WHAT YOU HAVE TO DO
Find the string "CLICK" in the data, then copy every line where it is found.

Source texts of formatted documents
----------
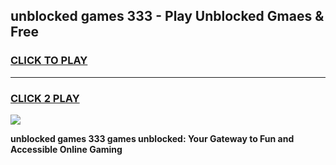 
## unblocked games 333 - Play Unblocked Gmaes & Free
<h3>
<a href="https://premium.freeplayer.one?title=unblocked_games_333&ref=20F">CLICK TO PLAY</a></h3>
<hr>

<h3>
<a href="https://premium.freeplayer.one?title=unblocked_games_333&ref=20F">CLICK 2 PLAY</a>
  
</h3>

<a href="https://premium.freeplayer.one?title=unblocked_games_333&ref=20F/"><img src="https://clearcache.store/games.png"></a>


**unblocked games 333 games unblocked: Your Gateway to Fun and Accessible Online Gaming**
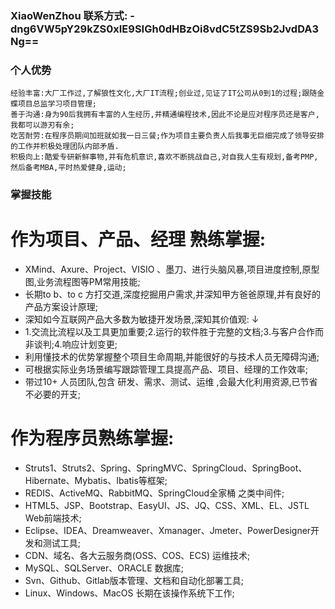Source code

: ### XiaoWenZhou 联系方式: -dng6VW5pY29kZS0xIE9SIGh0dHBzOi8vdC5tZS9Sb2JvdDA3Ng==

### 个人优势
    经验丰富:大厂工作过,了解狼性文化,大厂IT流程;创业过,见证了IT公司从0到1的过程;跟随金蝶项目总监学习项目管理;
    善于沟通:身为90后我拥有丰富的人生经历,并精通编程技术,因此不论是应对程序员还是客户,我都可以游刃有余;
    吃苦耐劳:在程序员期间加班就如我一日三餐;作为项目主要负责人后我事无巨细完成了领导安排的工作并积极处理团队内部矛盾.
    积极向上:酷爱专研新鲜事物,并有危机意识,喜欢不断挑战自己,对自我人生有规划,备考PMP,然后备考MBA,平时热爱健身,运动;
    
### 掌握技能

 # 作为项目、产品、经理 熟练掌握: 
 
   - 	XMind、Axure、Project、VISIO 、墨刀、进行头脑风暴,项目进度控制,原型图,业务流程图等PM常用技能;
   - 	长期to b、to c 方打交道,深度挖掘用户需求,并深知甲方爸爸原理,并有良好的产品方案设计原理;
   - 	深知如今互联网产品大多数为敏捷开发场景,深知其价值观: ↓
   - 	1.交流比流程以及工具更加重要;2.运行的软件胜于完整的文档;3.与客户合作而非谈判;4.响应计划变更;
   - 	利用懂技术的优势掌握整个项目生命周期,并能很好的与技术人员无障碍沟通;
   - 	可根据实际业务场景编写跟踪管理工具提高产品、项目、经理的工作效率;
   - 	带过10+ 人员团队,包含 研发、需求、测试、运维 ,会最大化利用资源,已节省不必要的开支;
   
 # 作为程序员熟练掌握: 
 
   - 	Struts1、Struts2、Spring、SpringMVC、SpringCloud、SpringBoot、Hibernate、Mybatis、Ibatis等框架;
   - 	REDIS、ActiveMQ、RabbitMQ、SpringCloud全家桶 之类中间件;
   - 	HTML5、JSP、Bootstrap、EasyUI、JS、JQ、CSS、XML、EL、JSTL Web前端技术;
   - 	Eclipse、IDEA、Dreamweaver、Xmanager、Jmeter、PowerDesigner开发和测试工具;
   - 	CDN、域名、各大云服务商(OSS、COS、ECS) 运维技术;
   - 	MySQL、SQLServer、ORACLE 数据库;
   - 	Svn、Github、Gitlab版本管理、文档和自动化部署工具;
   - 	Linux、Windows、MacOS 长期在该操作系统下工作;

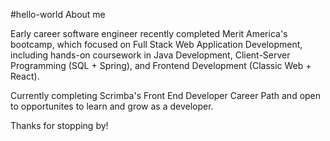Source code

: #hello-world
About me

Early career software engineer recently completed Merit America's bootcamp, which focused on Full Stack Web Application Development, including hands-on coursework in Java Development, Client-Server Programming (SQL + Spring), and Frontend Development (Classic Web + React). 

Currently completing Scrimba's Front End Developer Career Path and open to opportunites to learn and grow as a developer.

Thanks for stopping by!
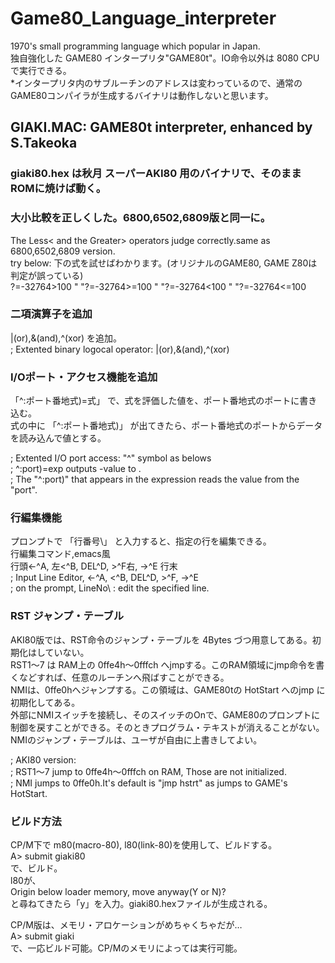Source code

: # Game80_Language_interpreter
1970's small programming language which popular in Japan.  
独自強化した GAME80 インタープリタ"GAME80t"。IO命令以外は 8080 CPUで実行できる。  
*インタープリタ内のサブルーチンのアドレスは変わっているので、通常のGAME80コンパイラが生成するバイナリは動作しないと思います。  

## GIAKI.MAC: GAME80t interpreter, enhanced by S.Takeoka
### giaki80.hex は秋月 スーパーAKI80 用のバイナリで、そのままROMに焼けば動く。 

### 大小比較を正しくした。6800,6502,6809版と同一に。  
The Less< and the Greater> operators judge correctly.same as 6800,6502,6809 version.  
   try below: 下の式を試せばわかります。(オリジナルのGAME80, GAME Z80は判定が誤っている)  
    ?=-32764>100 " "?=-32764>=100 " "?=-32764<100 " "?=-32764<=100  

### 二項演算子を追加  
 |(or),&(and),^(xor) を追加。  
; Extented binary logocal operator: |(or),&(and),^(xor)  

### I/Oポート・アクセス機能を追加  
   「^:ポート番地式)=式」   で、式を評価した値を、ポート番地式のポートに書き込む。  
   式の中に 「^:ポート番地式)」 が出てきたら、ポート番地式のポートからデータを読み込んで値とする。  

; Extented I/O port access: "^" symbol as belows  
;     ^:port)=exp  outputs <exp>-value to <port>.  
;    The "^:port)" that appears in the expression reads the value from the "port".  

### 行編集機能
 プロンプトで 「行番号\」  と入力すると、指定の行を編集できる。  
  行編集コマンド,emacs風  
     行頭<-^A,  左<^B, DEL^D, >^F右, ->^E 行末  
; Input Line Editor, <-^A, <^B, DEL^D, >^F, ->^E  
; on the prompt, LineNo\ : edit the specified line.  

### RST ジャンプ・テーブル
AKI80版では、RST命令のジャンプ・テーブルを 4Bytes づつ用意してある。初期化はしていない。  
 RST1〜7 は RAM上の 0ffe4h〜0fffch へjmpする。このRAM領域にjmp命令を書くなどすれば、任意のルーチンへ飛ばすことができる。  
 NMIは、0ffe0hへジャンプする。この領域は、GAME80tの HotStart へのjmp に初期化してある。  
    外部にNMIスイッチを接続し、そのスイッチのOnで、GAME80のプロンプトに制御を戻すことができる。そのときプログラム・テキストが消えることがない。  
    NMIのジャンプ・テーブルは、ユーザが自由に上書きしてよい。  

; AKI80 version:  
; RST1〜7 jump to 0ffe4h〜0fffch on RAM, Those are not initialized.  
; NMI jumps to 0ffe0h.It's default is "jmp hstrt" as jumps to GAME's HotStart.  

### ビルド方法
  CP/M下で m80(macro-80), l80(link-80)を使用して、ビルドする。  
     A> submit giaki80  
  で、ビルド。  
  l80が、  
   Origin below loader memory, move anyway(Y or N)?  
  と尋ねてきたら「y」を入力。giaki80.hexファイルが生成される。  

  CP/M版は、メモリ・アロケーションがめちゃくちゃだが…  
     A> submit giaki  
  で、一応ビルド可能。CP/Mのメモリによっては実行可能。    
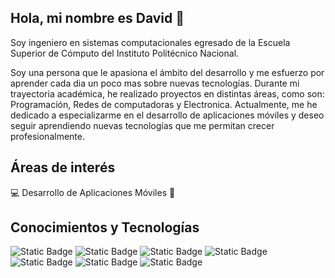 ## Hola, mi nombre es David 👋 

Soy ingeniero en sistemas computacionales egresado de la Escuela Superior de Cómputo del Instituto Politécnico Nacional.

Soy una persona que le apasiona el ámbito del desarrollo y me esfuerzo por aprender cada dia un poco mas sobre nuevas tecnologías. Durante mi trayectoria académica, he realizado proyectos en distintas áreas, como son: Programación, Redes de computadoras y Electronica. Actualmente, me he dedicado a especializarme en el desarrollo de aplicaciones móviles y deseo seguir aprendiendo nuevas tecnologías que me permitan crecer profesionalmente.

## Áreas de interés

💻 Desarrollo de Aplicaciones Móviles 📱

## Conocimientos y Tecnologías

![Static Badge](https://img.shields.io/badge/Android%20Studio-Android)
![Static Badge](https://img.shields.io/badge/Kotlin-purple)
![Static Badge](https://img.shields.io/badge/Jetpack%20compose-white)
![Static Badge](https://img.shields.io/badge/Coroutines-red)
![Static Badge](https://img.shields.io/badge/Dagger%20Hilt-blue)
![Static Badge](https://img.shields.io/badge/Retrofit%202-orange)
![Static Badge](https://img.shields.io/badge/MVVM-yellow)
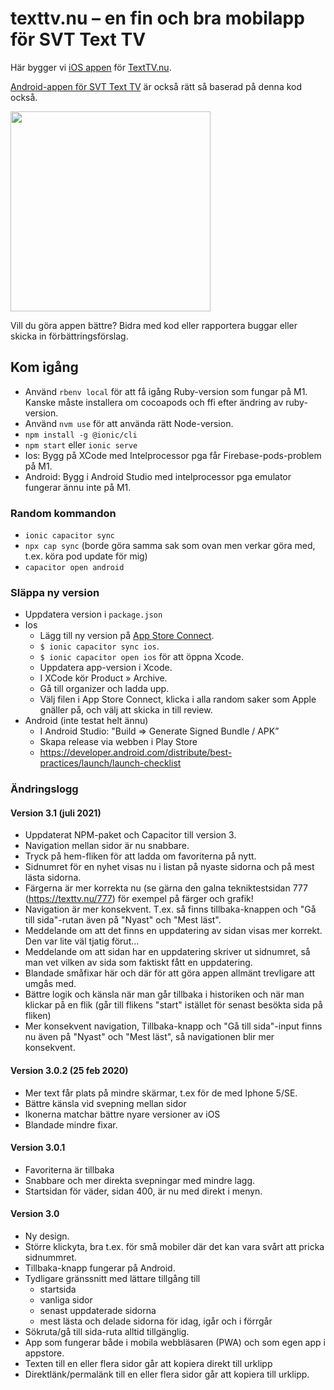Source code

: # texttv.nu – en fin och bra mobilapp för SVT Text TV

Här bygger vi [iOS appen](https://itunes.apple.com/se/app/texttv.nu/id607998045) för [TextTV.nu](https://texttv.nu/).

[Android-appen för SVT Text TV](https://play.google.com/store/apps/details?id=com.mufflify.TextTVnu&hl=sv) är också rätt så baserad på denna kod också.

<img src="https://user-images.githubusercontent.com/221570/129085488-6617f74b-f893-4e2c-b03a-6866b11d3020.png" width="320" />

Vill du göra appen bättre? Bidra med kod eller rapportera buggar eller skicka in förbättringsförslag.

## Kom igång

- Använd `rbenv local` för att få igång Ruby-version som fungar på M1. Kanske måste installera om cocoapods och ffi efter ändring av ruby-version.
- Använd `nvm use` för att använda rätt Node-version.
- `npm install -g @ionic/cli`
- `npm start` eller `ionic serve`
- Ios: Bygg på XCode med Intelprocessor pga får Firebase-pods-problem på M1.
- Android: Bygg i Android Studio med intelprocessor pga emulator fungerar ännu inte på M1.

### Random kommandon

- `ionic capacitor sync`
- `npx cap sync` (borde göra samma sak som ovan men verkar göra med, t.ex. köra pod update för mig)
- `capacitor open android`

### Släppa ny version

- Uppdatera version i `package.json`
- Ios
  - Lägg till ny version på [App Store Connect](https://appstoreconnect.apple.com/apps/607998045/appstore/).
  - `$ ionic capacitor sync ios`.
  - `$ ionic capacitor open ios` för att öppna Xcode.
  - Uppdatera app-version i Xcode.
  - I XCode kör Product » Archive.
  - Gå till organizer och ladda upp.
  - Välj filen i App Store Connect, klicka i alla random saker som Apple gnäller på, och välj att skicka in till review.
- Android (inte testat helt ännu)
  - I Android Studio: "Build => Generate Signed Bundle / APK”
  - Skapa release via webben i Play Store
  - https://developer.android.com/distribute/best-practices/launch/launch-checklist

### Ändringslogg

#### Version 3.1 (juli 2021)

- Uppdaterat NPM-paket och Capacitor till version 3.
- Navigation mellan sidor är nu snabbare.
- Tryck på hem-fliken för att ladda om favoriterna på nytt.
- Sidnumret för en nyhet visas nu i listan på nyaste sidorna och på mest lästa sidorna.
- Färgerna är mer korrekta nu (se gärna den galna tekniktestsidan 777 (https://texttv.nu/777) för exempel på färger och grafik!
- Navigation är mer konsekvent. T.ex. så finns tillbaka-knappen och "Gå till sida"-rutan även på "Nyast" och "Mest läst".
- Meddelande om att det finns en uppdatering av sidan visas mer korrekt. Den var lite väl tjatig förut...
- Meddelande om att sidan har en uppdatering skriver ut sidnumret, så man vet vilken av sida som faktiskt fått en uppdatering.
- Blandade småfixar här och där för att göra appen allmänt trevligare att umgås med.
- Bättre logik och känsla när man går tillbaka i historiken och när man klickar på en flik (går till flikens "start" istället för senast besökta sida på fliken)
- Mer konsekvent navigation, Tillbaka-knapp och "Gå till sida"-input finns nu även på "Nyast" och "Mest läst", så navigationen blir mer konsekvent.

#### Version 3.0.2 (25 feb 2020)

- Mer text får plats på mindre skärmar, t.ex för de med Iphone 5/SE.
- Bättre känsla vid svepning mellan sidor
- Ikonerna matchar bättre nyare versioner av iOS
- Blandade mindre fixar.

#### Version 3.0.1

- Favoriterna är tillbaka
- Snabbare och mer direkta svepningar med mindre lagg.
- Startsidan för väder, sidan 400, är nu med direkt i menyn.

#### Version 3.0

- Ny design.
- Större klickyta, bra t.ex. för små mobiler där det kan vara svårt att pricka sidnummret.
- Tillbaka-knapp fungerar på Android.
- Tydligare gränssnitt med lättare tillgång till
  - startsida
  - vanliga sidor
  - senast uppdaterade sidorna
  - mest lästa och delade sidorna för idag, igår och i förrgår
- Sökruta/gå till sida-ruta alltid tillgänglig.
- App som fungerar både i mobila webbläsaren (PWA) och som egen app i appstore.
- Texten till en eller flera sidor går att kopiera direkt till urklipp
- Direktlänk/permalänk till en eller flera sidor går att kopiera till urklipp.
----------
YOUR RESPONSE
<a href="https://premium.freeplayer.one?title=unblocked_games_333&ref=20F">CLICK TO PLAY</a></h3>
<a href="https://premium.freeplayer.one?title=unblocked_games_333&ref=20F">CLICK 2 PLAY</a>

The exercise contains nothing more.